(Rendered images with source text)
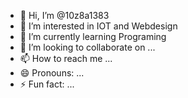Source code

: - 👋 Hi, I’m @10z8a1383
- 👀 I’m interested in IOT and Webdesign
- 🌱 I’m currently learning Programing 
- 💞️ I’m looking to collaborate on ...
- 📫 How to reach me ...
- 😄 Pronouns: ...
- ⚡ Fun fact: ...

<!---
10z8a1383/10z8a1383 is a ✨ special ✨ repository because its `README.md` (this file) appears on your GitHub profile.
You can click the Preview link to take a look at your changes.
--->
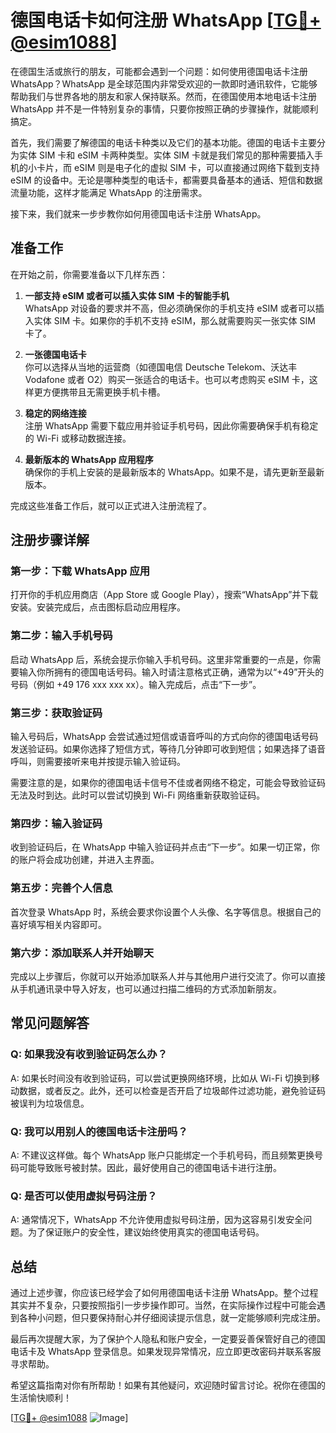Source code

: # 德国电话卡如何注册 WhatsApp [[TG💪+ @esim1088](https://t.me/s/esim1088)]

在德国生活或旅行的朋友，可能都会遇到一个问题：如何使用德国电话卡注册 WhatsApp？WhatsApp 是全球范围内非常受欢迎的一款即时通讯软件，它能够帮助我们与世界各地的朋友和家人保持联系。然而，在德国使用本地电话卡注册 WhatsApp 并不是一件特别复杂的事情，只要你按照正确的步骤操作，就能顺利搞定。

首先，我们需要了解德国的电话卡种类以及它们的基本功能。德国的电话卡主要分为实体 SIM 卡和 eSIM 卡两种类型。实体 SIM 卡就是我们常见的那种需要插入手机的小卡片，而 eSIM 则是电子化的虚拟 SIM 卡，可以直接通过网络下载到支持 eSIM 的设备中。无论是哪种类型的电话卡，都需要具备基本的通话、短信和数据流量功能，这样才能满足 WhatsApp 的注册需求。

接下来，我们就来一步步教你如何用德国电话卡注册 WhatsApp。

## 准备工作

在开始之前，你需要准备以下几样东西：

1. **一部支持 eSIM 或者可以插入实体 SIM 卡的智能手机**  
   WhatsApp 对设备的要求并不高，但必须确保你的手机支持 eSIM 或者可以插入实体 SIM 卡。如果你的手机不支持 eSIM，那么就需要购买一张实体 SIM 卡了。

2. **一张德国电话卡**  
   你可以选择从当地的运营商（如德国电信 Deutsche Telekom、沃达丰 Vodafone 或者 O2）购买一张适合的电话卡。也可以考虑购买 eSIM 卡，这样更方便携带且无需更换手机卡槽。

3. **稳定的网络连接**  
   注册 WhatsApp 需要下载应用并验证手机号码，因此你需要确保手机有稳定的 Wi-Fi 或移动数据连接。

4. **最新版本的 WhatsApp 应用程序**  
   确保你的手机上安装的是最新版本的 WhatsApp。如果不是，请先更新至最新版本。

完成这些准备工作后，就可以正式进入注册流程了。

## 注册步骤详解

### 第一步：下载 WhatsApp 应用

打开你的手机应用商店（App Store 或 Google Play），搜索“WhatsApp”并下载安装。安装完成后，点击图标启动应用程序。

### 第二步：输入手机号码

启动 WhatsApp 后，系统会提示你输入手机号码。这里非常重要的一点是，你需要输入你所拥有的德国电话号码。输入时请注意格式正确，通常为以“+49”开头的号码（例如 +49 176 xxx xxx xx）。输入完成后，点击“下一步”。

### 第三步：获取验证码

输入号码后，WhatsApp 会尝试通过短信或语音呼叫的方式向你的德国电话号码发送验证码。如果你选择了短信方式，等待几分钟即可收到短信；如果选择了语音呼叫，则需要接听来电并按提示输入验证码。

需要注意的是，如果你的德国电话卡信号不佳或者网络不稳定，可能会导致验证码无法及时到达。此时可以尝试切换到 Wi-Fi 网络重新获取验证码。

### 第四步：输入验证码

收到验证码后，在 WhatsApp 中输入验证码并点击“下一步”。如果一切正常，你的账户将会成功创建，并进入主界面。

### 第五步：完善个人信息

首次登录 WhatsApp 时，系统会要求你设置个人头像、名字等信息。根据自己的喜好填写相关内容即可。

### 第六步：添加联系人并开始聊天

完成以上步骤后，你就可以开始添加联系人并与其他用户进行交流了。你可以直接从手机通讯录中导入好友，也可以通过扫描二维码的方式添加新朋友。

## 常见问题解答

### Q: 如果我没有收到验证码怎么办？

A: 如果长时间没有收到验证码，可以尝试更换网络环境，比如从 Wi-Fi 切换到移动数据，或者反之。此外，还可以检查是否开启了垃圾邮件过滤功能，避免验证码被误判为垃圾信息。

### Q: 我可以用别人的德国电话卡注册吗？

A: 不建议这样做。每个 WhatsApp 账户只能绑定一个手机号码，而且频繁更换号码可能导致账号被封禁。因此，最好使用自己的德国电话卡进行注册。

### Q: 是否可以使用虚拟号码注册？

A: 通常情况下，WhatsApp 不允许使用虚拟号码注册，因为这容易引发安全问题。为了保证账户的安全性，建议始终使用真实的德国电话号码。

## 总结

通过上述步骤，你应该已经学会了如何用德国电话卡注册 WhatsApp。整个过程其实并不复杂，只要按照指引一步步操作即可。当然，在实际操作过程中可能会遇到各种小问题，但只要保持耐心并仔细阅读提示信息，就一定能够顺利完成注册。

最后再次提醒大家，为了保护个人隐私和账户安全，一定要妥善保管好自己的德国电话卡及 WhatsApp 登录信息。如果发现异常情况，应立即更改密码并联系客服寻求帮助。

希望这篇指南对你有所帮助！如果有其他疑问，欢迎随时留言讨论。祝你在德国的生活愉快顺利！

[[TG💪+ @esim1088](https://t.me/s/esim1088) ![Image](https://i.postimg.cc/4NQfJmqS/Snipaste-2025-05-13-00-14-12.png)]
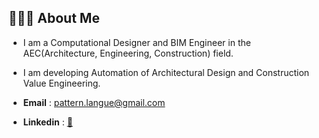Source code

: ## 🧑🏻‍💻 About Me

- I am a Computational Designer and BIM Engineer in the AEC(Architecture, Engineering, Construction) field.
- I am developing Automation of Architectural Design and Construction Value Engineering.

- **Email** : pattern.langue@gmail.com
- **Linkedin** : [🔗](https://www.linkedin.com/in/woong-jean-vyun-160aa3228/)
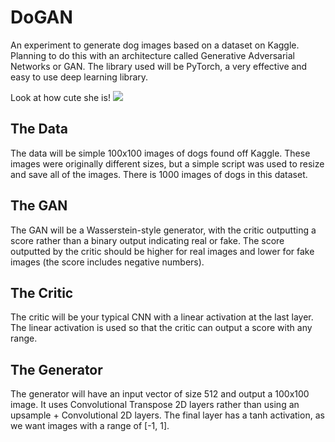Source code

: # DoGAN

An experiment to generate dog images based on a dataset on Kaggle. Planning to do this with an architecture called Generative Adversarial Networks or GAN. The library used will be PyTorch, a very effective and easy to use deep learning library.

Look at how cute she is!
<img src='https://upload.wikimedia.org/wikipedia/commons/5/51/Lucy_the_Dog_at_The_Green%2C_Town_Square_Las_Vegas.jpg'>

## The Data

The data will be simple 100x100 images of dogs found off Kaggle. These images were originally different sizes, but a simple script was used to resize and save all of the images. There is 1000 images of dogs in this dataset.

## The GAN

The GAN will be a Wasserstein-style generator, with the critic outputting a score rather than a binary output indicating real or fake.
The score outputted by the critic should be higher for real images and lower for fake images (the score includes negative numbers).

## The Critic

The critic will be your typical CNN with a linear activation at the last layer. The linear activation is used so that the critic can output a score with any range.

## The Generator

The generator will have an input vector of size 512 and output a 100x100 image. It uses Convolutional Transpose 2D layers rather than using an upsample + Convolutional 2D layers. The final layer has a tanh activation, as we want images with a range of [-1, 1].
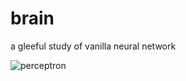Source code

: # brain
a gleeful study of vanilla neural network

![perceptron][neuron]

[neuron]: https://pbs.twimg.com/media/DOVmnXtUIAAuzeg.jpg:large


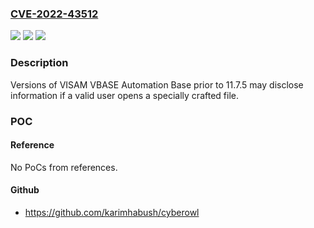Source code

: ### [CVE-2022-43512](https://cve.mitre.org/cgi-bin/cvename.cgi?name=CVE-2022-43512)
![](https://img.shields.io/static/v1?label=Product&message=VBASE&color=blue)
![](https://img.shields.io/static/v1?label=Version&message=0%3C%2011.7.5%20&color=brighgreen)
![](https://img.shields.io/static/v1?label=Vulnerability&message=cwe-611&color=brighgreen)

### Description

Versions of VISAM VBASE Automation Base prior to 11.7.5 may disclose information if a valid user opens a specially crafted file.

### POC

#### Reference
No PoCs from references.

#### Github
- https://github.com/karimhabush/cyberowl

▸ About this task: I'd like the number of lines above that contain the word "VBASE", and nothing besides that number.

▸ Reply to the exercise: 2